## SOURCE MATERIAL
* * * * *

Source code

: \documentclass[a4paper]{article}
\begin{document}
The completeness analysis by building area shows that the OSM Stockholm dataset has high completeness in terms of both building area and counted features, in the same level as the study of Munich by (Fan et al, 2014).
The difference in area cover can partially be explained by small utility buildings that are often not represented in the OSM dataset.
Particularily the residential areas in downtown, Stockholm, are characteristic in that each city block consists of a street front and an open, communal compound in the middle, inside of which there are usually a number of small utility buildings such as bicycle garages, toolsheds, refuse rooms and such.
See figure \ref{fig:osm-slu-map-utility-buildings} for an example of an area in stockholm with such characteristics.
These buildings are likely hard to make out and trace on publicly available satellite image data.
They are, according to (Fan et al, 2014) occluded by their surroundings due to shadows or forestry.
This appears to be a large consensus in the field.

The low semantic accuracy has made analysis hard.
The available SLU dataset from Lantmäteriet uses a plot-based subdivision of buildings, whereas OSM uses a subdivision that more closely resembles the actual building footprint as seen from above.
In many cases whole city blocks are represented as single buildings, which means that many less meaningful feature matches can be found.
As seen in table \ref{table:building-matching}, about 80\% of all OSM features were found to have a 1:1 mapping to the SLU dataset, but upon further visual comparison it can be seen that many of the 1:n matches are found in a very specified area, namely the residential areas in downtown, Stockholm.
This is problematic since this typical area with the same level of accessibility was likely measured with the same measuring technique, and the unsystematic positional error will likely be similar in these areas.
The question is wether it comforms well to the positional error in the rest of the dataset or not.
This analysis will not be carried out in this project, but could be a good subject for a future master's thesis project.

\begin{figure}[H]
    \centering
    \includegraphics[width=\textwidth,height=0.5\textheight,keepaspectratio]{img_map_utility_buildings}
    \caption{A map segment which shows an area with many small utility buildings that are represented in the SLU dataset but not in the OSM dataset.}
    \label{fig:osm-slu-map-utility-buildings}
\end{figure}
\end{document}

* * * * *

## REQUIRED ACTION
Reproducing the whole listing above is not the task. Copy exactly only the lines from the one with "The completeness analysis" to the one with "In many cases", both kept.

## FINISHED TASK
The completeness analysis by building area shows that the OSM Stockholm dataset has high completeness in terms of both building area and counted features, in the same level as the study of Munich by (Fan et al, 2014).
The difference in area cover can partially be explained by small utility buildings that are often not represented in the OSM dataset.
Particularily the residential areas in downtown, Stockholm, are characteristic in that each city block consists of a street front and an open, communal compound in the middle, inside of which there are usually a number of small utility buildings such as bicycle garages, toolsheds, refuse rooms and such.
See figure \ref{fig:osm-slu-map-utility-buildings} for an example of an area in stockholm with such characteristics.
These buildings are likely hard to make out and trace on publicly available satellite image data.
They are, according to (Fan et al, 2014) occluded by their surroundings due to shadows or forestry.
This appears to be a large consensus in the field.

The low semantic accuracy has made analysis hard.
The available SLU dataset from Lantmäteriet uses a plot-based subdivision of buildings, whereas OSM uses a subdivision that more closely resembles the actual building footprint as seen from above.
In many cases whole city blocks are represented as single buildings, which means that many less meaningful feature matches can be found.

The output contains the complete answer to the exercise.